Energy scalability of the excitation–emission spectra of InGaN epilayers, quantum wells and light-emitting diodes provided indirect evidence for a fundamental common cause of the remarkable optical properties of this commercially important semiconductor alloy. Phase segregation on the nanoscale (accidental quantum dot formation) has generally been accepted as the mechanism of the spectral energy scaling (K.P. O’Donnell, R.W. Martin and P.G. Middleton, Phys. Rev. Lett. 82 237 (1999)). Recently, however, the downsizing of the InN bandgap, from 2 to about 1 eV, has prompted a re-examination of the observations. Here, we present new structural evidence of InGaN nanostructure, obtained from a comparative analysis of Ga and In K-edge EXAFS (extended X-ray absorption fine structure) of a wide range of In x Ga1− x N epilayer samples.

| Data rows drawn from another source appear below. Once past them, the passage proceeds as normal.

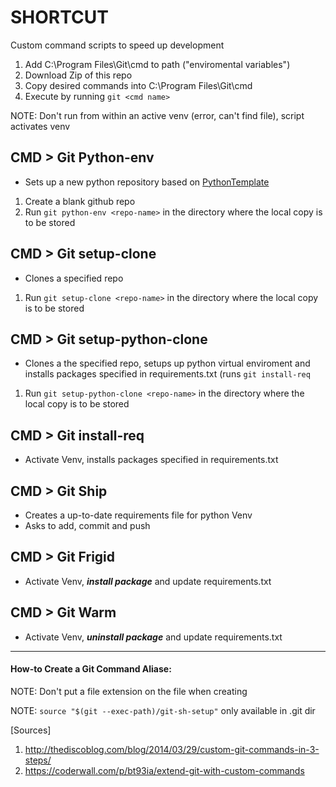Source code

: # SHORTCUT
Custom command scripts to speed up development

1. Add C:\Program Files\Git\cmd to path ("enviromental variables")
2. Download Zip of this repo
3. Copy desired commands into C:\Program Files\Git\cmd
4. Execute by running ```git <cmd name>```

NOTE: Don't run from within an active venv (error, can't find file), script activates venv

## CMD > Git Python-env

- Sets up a new python repository based on [PythonTemplate](https://github.com/marmstr93ng/PythonTemplate.git)

1. Create a blank github repo
2. Run ```git python-env <repo-name>``` in the directory where the local copy is to be stored

## CMD > Git setup-clone

- Clones a specified repo

1. Run ```git setup-clone <repo-name>``` in the directory where the local copy is to be stored

## CMD > Git setup-python-clone

- Clones a the specified repo, setups up python virtual enviroment and installs packages specified in requirements.txt (runs ```git install-req```

1. Run ```git setup-python-clone <repo-name>``` in the directory where the local copy is to be stored

## CMD > Git install-req

- Activate Venv, installs packages specified in requirements.txt

## CMD > Git Ship

- Creates a up-to-date requirements file for python Venv
- Asks to add, commit and push

## CMD > Git Frigid

- Activate Venv, ***install package*** and update requirements.txt

## CMD > Git Warm

- Activate Venv, ***uninstall package*** and update requirements.txt

---

#### How-to Create a Git Command Aliase:
NOTE: Don't put a file extension on the file when creating

NOTE: ```source "$(git --exec-path)/git-sh-setup"``` only available in .git dir

[Sources]
1. http://thediscoblog.com/blog/2014/03/29/custom-git-commands-in-3-steps/
2. https://coderwall.com/p/bt93ia/extend-git-with-custom-commands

The mean In–Ga and Ga–In next-nearest-neighbour (NNN) separations are found to be unequal in length for InN-poor (0.1 < x < 0.4) samples. The degree of inequality increases with decreasing InN fraction, x, and therefore correlates with luminescence efficiency in this range of alloy composition. We propose that the breakdown of In/Ga randomicity in InGaN alloys is associated with efficient excitation–emission in blue-green light-emitting devices. Although non-randomicity may lead to a weak quasi-localization of excitation, through the suppression of energy back-transfer, the issue of strong exciton localization in InGaN is not directly addressed by these results.